Shout out to Counsel 1, it seems like any associate working under you is in a great position. You seem understanding yet firm. People forget juniors are newly minted attorneys and law school (especially for transactional attorneys) does not teach you anything useful for practicing law
Coach
Lots of great advice here on how to teach and mentor and get good work product, especially when you’re new to managing. Managing is v difficult and getting better at it is an ever continuing process, good on you for recognizing that and trying to work on your management.
I would also mention that you may have more sway than you think when it comes to your team. As a midlevel to senior associate, I was very trusted by my main partner, and if I said a junior was bad, partner didn’t want to deal with them either.
Do you have other juniors? A way to go about it might be proactively asking for the juniors you know are good and have developed good working relationships with. E.g., “hey partner x, thanks for thinking of me for this transaction! I’d love to work on it. I’m also going to be juggling this with other transaction for partner y, so it would be great if we could have a really strong junior to stay on top of this one so nothing slips through the cracks. I’ve worked with junior A and think they’re great, are they available?” Doesn’t always work, but maybe worth a try.
As a senior, I also appreciate when associates support and elevate each other (and am wary when they shit on each other) so I’d appreciate you’re trying to help out Junior A (and bonus maybe you won’t have to deal with Junior B without having to explicitly say they’re bad).
Coach
I am now wondering if you’re the midlevel some first year just posted complaining about how they rewrite her work and take it away from her 😂
It’s good that you’re worrying about these things. You can try raising those concerns with the partner, but honestly, I doubt you’ll change his mind, if he thinks x task is suitable for a junior. But I would just have that discussion up front with the first year before they get into the work. E.g., “I hear partner x wants you to write this motion! That’s great, that’s a real challenge assignment for a first year. Here’s how I would approach that. [insert explanation]. Partner wanted me to help you with this so please feel free to reach out with any questions through the process, don’t need to have the first draft done before we speak again. [maybe insert additional check in points - outline of their thoughts/ideas after initial research but before initial writing?]. Don’t worry about it if I do an extensive rewrite - doesn’t mean you did a bad job, that’s the expectation.” That way you’re setting up their expectation its more of a first draft and they’ll be less butthurt when you rip it apart.
Goal being to get close to the same place as how you actually want the assignment handled, without stepping on the toes of either partner or junior.
Coach
I am in the same boat and SO feel you. Really hard to stay afloat in this job when you have no good support.
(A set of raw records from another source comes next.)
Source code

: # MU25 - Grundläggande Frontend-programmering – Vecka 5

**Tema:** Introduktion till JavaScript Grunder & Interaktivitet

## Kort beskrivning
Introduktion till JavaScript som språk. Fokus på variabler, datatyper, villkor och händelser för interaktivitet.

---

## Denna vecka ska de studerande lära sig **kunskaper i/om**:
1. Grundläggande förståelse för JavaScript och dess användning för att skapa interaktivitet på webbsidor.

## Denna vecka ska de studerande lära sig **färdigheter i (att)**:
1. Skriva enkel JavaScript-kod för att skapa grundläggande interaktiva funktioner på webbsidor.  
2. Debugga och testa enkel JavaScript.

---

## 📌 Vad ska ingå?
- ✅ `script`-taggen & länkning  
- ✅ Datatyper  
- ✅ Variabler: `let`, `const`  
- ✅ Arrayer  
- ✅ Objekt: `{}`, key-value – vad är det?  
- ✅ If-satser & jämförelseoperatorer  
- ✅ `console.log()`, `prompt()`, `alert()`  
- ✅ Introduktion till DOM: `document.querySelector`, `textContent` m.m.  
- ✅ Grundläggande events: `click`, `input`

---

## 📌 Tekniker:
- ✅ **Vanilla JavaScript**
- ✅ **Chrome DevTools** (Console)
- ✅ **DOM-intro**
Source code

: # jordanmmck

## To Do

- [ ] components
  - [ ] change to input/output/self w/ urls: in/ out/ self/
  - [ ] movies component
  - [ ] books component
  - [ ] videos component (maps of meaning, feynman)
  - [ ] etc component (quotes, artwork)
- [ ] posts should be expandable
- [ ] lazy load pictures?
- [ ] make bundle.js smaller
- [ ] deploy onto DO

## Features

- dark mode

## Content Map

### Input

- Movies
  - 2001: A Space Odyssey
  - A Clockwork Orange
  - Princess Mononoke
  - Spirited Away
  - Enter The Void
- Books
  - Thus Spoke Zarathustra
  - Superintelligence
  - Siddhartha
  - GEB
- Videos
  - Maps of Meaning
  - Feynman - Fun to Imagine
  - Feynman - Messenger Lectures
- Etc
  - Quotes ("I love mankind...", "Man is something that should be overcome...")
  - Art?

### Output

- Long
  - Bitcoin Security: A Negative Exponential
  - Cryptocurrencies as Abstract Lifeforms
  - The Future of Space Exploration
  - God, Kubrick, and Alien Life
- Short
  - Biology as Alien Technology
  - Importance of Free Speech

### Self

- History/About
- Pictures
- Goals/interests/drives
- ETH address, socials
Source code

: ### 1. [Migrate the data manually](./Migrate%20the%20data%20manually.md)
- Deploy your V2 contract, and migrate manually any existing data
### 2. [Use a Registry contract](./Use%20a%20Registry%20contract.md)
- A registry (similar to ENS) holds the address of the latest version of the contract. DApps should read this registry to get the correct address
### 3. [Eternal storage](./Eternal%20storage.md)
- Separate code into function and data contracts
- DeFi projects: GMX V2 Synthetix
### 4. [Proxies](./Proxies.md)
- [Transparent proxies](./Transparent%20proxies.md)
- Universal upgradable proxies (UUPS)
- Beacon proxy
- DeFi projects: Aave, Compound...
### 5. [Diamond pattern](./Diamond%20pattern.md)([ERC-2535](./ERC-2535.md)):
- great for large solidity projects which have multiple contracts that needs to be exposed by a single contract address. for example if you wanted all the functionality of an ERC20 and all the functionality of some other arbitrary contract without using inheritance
Here are a few things I have been trying (but certainly have not figured out the secrets on this one yet):
—give the junior your deadlines, not the client/partner’s deadlines. Build in your review time and possibility you’re going to have to ask them to re-do.
—even if you have to re-do it, do it in track changes and have them review/accept and run the redline or whatever. Ask them to look at what you did and take some notes. (This doesn’t always work but is a little faster than constant email/phone explanations honestly.)
—try to find one thing to praise before you dive into criticisms. People simply don’t learn well when they’re scared/stressed/feeling bad about themselves, so even if they did a bad job — try not to tell them that in so many words. That said it is important they understand they need to step it up: phrases like “part of this job is X (thing you need them to do)” can be helpful
—ask them what else is on their plate. Is it possible they are overloaded and don’t know how to manage it? If not, this is an opener for suggesting they need to spend more time/think through their assignment more. “Send me something you think could go to the client” can sometimes be helpful. Not always tho. Best of luck.
Give clear(er) instructions. Check in with them after they’ve had time to digest the project and ask if they are on track of have any questions. Offer to review their partial draft so that you can catch big mistakes early and if needed direct them the way it’s supposed to be done.
You are correct that your name is attached to the work - managing is hard. You have to thread a fine line between micro managing and being too hands off. It sounds like this junior needs more guidance, earlier on. Getting upset with them after the fact won’t fix that.